Coalgebras in the Dwyer-Kan localization of a model category

TL;DR

This paper explores how weak monoidal Quillen equivalences lead to equivalences of symmetric monoidal ∞-categories via Dwyer-Kan localization, establishing a Dold-Kan correspondence for coalgebras and analyzing their rigidity properties.

Contribution

It demonstrates that weak monoidal Quillen equivalences induce symmetric monoidal ∞-category equivalences and provides explicit lifts of the stable Dold-Kan correspondence, along with examples of non-rigidifiable homotopy coalgebras.

Findings

Weak monoidal Quillen equivalences induce ∞-category equivalences.

The stable Dold-Kan correspondence lifts to symmetric monoidal ∞-categories.

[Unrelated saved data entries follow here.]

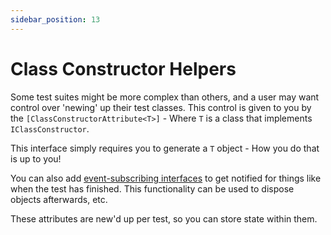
 ```yaml
---
sidebar_position: 13
---
```


# Class Constructor Helpers

Some test suites might be more complex than others, and a user may want control over 'newing' up their test classes.
This control is given to you by the `[ClassConstructorAttribute<T>]` - Where `T` is a class that implements `IClassConstructor`.

This interface simply requires you to generate a `T` object - How you do that is up to you!

You can also add [event-subscribing interfaces](test-lifecycle/event-subscribing.md) to get notified for things like when the test has finished. This functionality can be used to dispose objects afterwards, etc.

These attributes are new'd up per test, so you can store state within them.
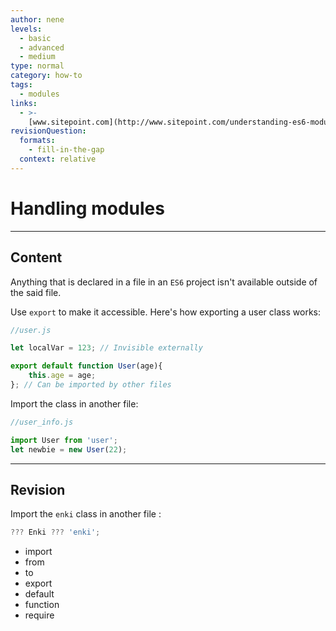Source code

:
 ```yaml
---
author: nene
levels:
  - basic
  - advanced
  - medium
type: normal
category: how-to
tags:
  - modules
links:
  - >-
    [www.sitepoint.com](http://www.sitepoint.com/understanding-es6-modules/){website}
revisionQuestion:
  formats:
    - fill-in-the-gap
  context: relative
---
```


# Handling modules


---

## Content

Anything that is declared in a file in an `ES6` project isn't available outside of the said file. 

Use `export` to make it accessible. Here's how exporting a user class works:  

```javascript
//user.js

let localVar = 123; // Invisible externally

export default function User(age){
	this.age = age;
}; // Can be imported by other files
```

Import the class in another file: 
```javascript
//user_info.js

import User from 'user';
let newbie = new User(22);
```

---

## Revision

Import the `enki` class in another file :

```javascript
??? Enki ??? 'enki';
```

- import
- from
- to
- export
- default
- function
- require
 

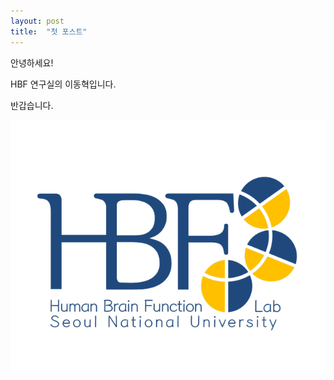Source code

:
 ```yaml
---
layout: post
title:  "첫 포스트"
---
```


안녕하세요!

HBF 연구실의 이동혁입니다.

반갑습니다.

![HBF_blue](../images/2022-09-22-first/HBF_blue.png)
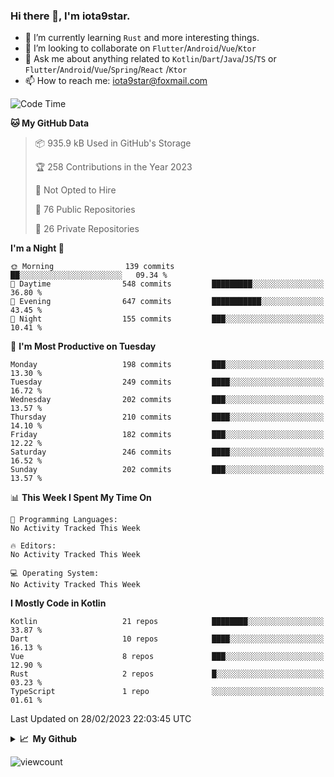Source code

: ### Hi there 👋, I'm iota9star.

- 🌱 I’m currently learning `Rust` and more interesting things.
- 👯 I’m looking to collaborate on `Flutter`/`Android`/`Vue`/`Ktor`
- 💬 Ask me about anything related to `Kotlin`/`Dart`/`Java`/`JS`/`TS` or `Flutter`/`Android`/`Vue`/`Spring`/`React`
  /`Ktor`
- 📫 How to reach me: [iota9star@foxmail.com](iota9star@foxmail.com)



<!--START_SECTION:waka-->
![Code Time](http://img.shields.io/badge/Code%20Time-3%2C090%20hrs%2054%20mins-blue)

**🐱 My GitHub Data** 

> 📦 935.9 kB Used in GitHub's Storage 
 > 
> 🏆 258 Contributions in the Year 2023
 > 
> 🚫 Not Opted to Hire
 > 
> 📜 76 Public Repositories 
 > 
> 🔑 26 Private Repositories 
 > 
**I'm a Night 🦉** 

```text
🌞 Morning                139 commits         ██░░░░░░░░░░░░░░░░░░░░░░░   09.34 % 
🌆 Daytime                548 commits         █████████░░░░░░░░░░░░░░░░   36.80 % 
🌃 Evening                647 commits         ███████████░░░░░░░░░░░░░░   43.45 % 
🌙 Night                  155 commits         ███░░░░░░░░░░░░░░░░░░░░░░   10.41 % 
```
📅 **I'm Most Productive on Tuesday** 

```text
Monday                   198 commits         ███░░░░░░░░░░░░░░░░░░░░░░   13.30 % 
Tuesday                  249 commits         ████░░░░░░░░░░░░░░░░░░░░░   16.72 % 
Wednesday                202 commits         ███░░░░░░░░░░░░░░░░░░░░░░   13.57 % 
Thursday                 210 commits         ████░░░░░░░░░░░░░░░░░░░░░   14.10 % 
Friday                   182 commits         ███░░░░░░░░░░░░░░░░░░░░░░   12.22 % 
Saturday                 246 commits         ████░░░░░░░░░░░░░░░░░░░░░   16.52 % 
Sunday                   202 commits         ███░░░░░░░░░░░░░░░░░░░░░░   13.57 % 
```


📊 **This Week I Spent My Time On** 

```text
💬 Programming Languages: 
No Activity Tracked This Week

🔥 Editors: 
No Activity Tracked This Week

💻 Operating System: 
No Activity Tracked This Week
```

**I Mostly Code in Kotlin** 

```text
Kotlin                   21 repos            ████████░░░░░░░░░░░░░░░░░   33.87 % 
Dart                     10 repos            ████░░░░░░░░░░░░░░░░░░░░░   16.13 % 
Vue                      8 repos             ███░░░░░░░░░░░░░░░░░░░░░░   12.90 % 
Rust                     2 repos             █░░░░░░░░░░░░░░░░░░░░░░░░   03.23 % 
TypeScript               1 repo              ░░░░░░░░░░░░░░░░░░░░░░░░░   01.61 % 
```




 Last Updated on 28/02/2023 22:03:45 UTC
<!--END_SECTION:waka-->

<details>
  <summary><b>📈&nbsp;&nbsp;My Github</b></summary>
  <br>
  <img src='https://github-profile-trophy.vercel.app/?username=iota9star'>
  <img src='https://bad-apple-github-readme.vercel.app/api?show_bg=1&username=iota9star&hide_title=true'>
  <img src='http://cr-skills-chart-widget.azurewebsites.net/api/api?username=iota9star'>
</details>


![viewcount](https://count.getloli.com/get/@iota9star?theme=rule34)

Certain homotopy coalgebras cannot be rigidified, showing limitations in strictification.

Abstract

We show that weak monoidal Quillen equivalences induce equivalences of symmetric monoidal $\infty$-categories with respect to the Dwyer-Kan localization of the symmetric monoidal model categories. The result will induce a Dold-Kan correspondence of coalgebras in $\infty$-categories. Moreover, it shows that Shipley's zig-zag of Quillen equivalences lifts to an explicit symmetric monoidal equivalence of $\infty$-categories for the stable Dold-Kan correspondence. We study homotopy coherent coalgebras associated to a monoidal monoidal category. We show examples when these coalgebras cannot be rigidified. That is, their $\infty$-categories are not equivalent to the Dwyer-Kan localizations of strict coalgebras in the usual monoidal model categories of spectra and of connective discrete $R$-modules.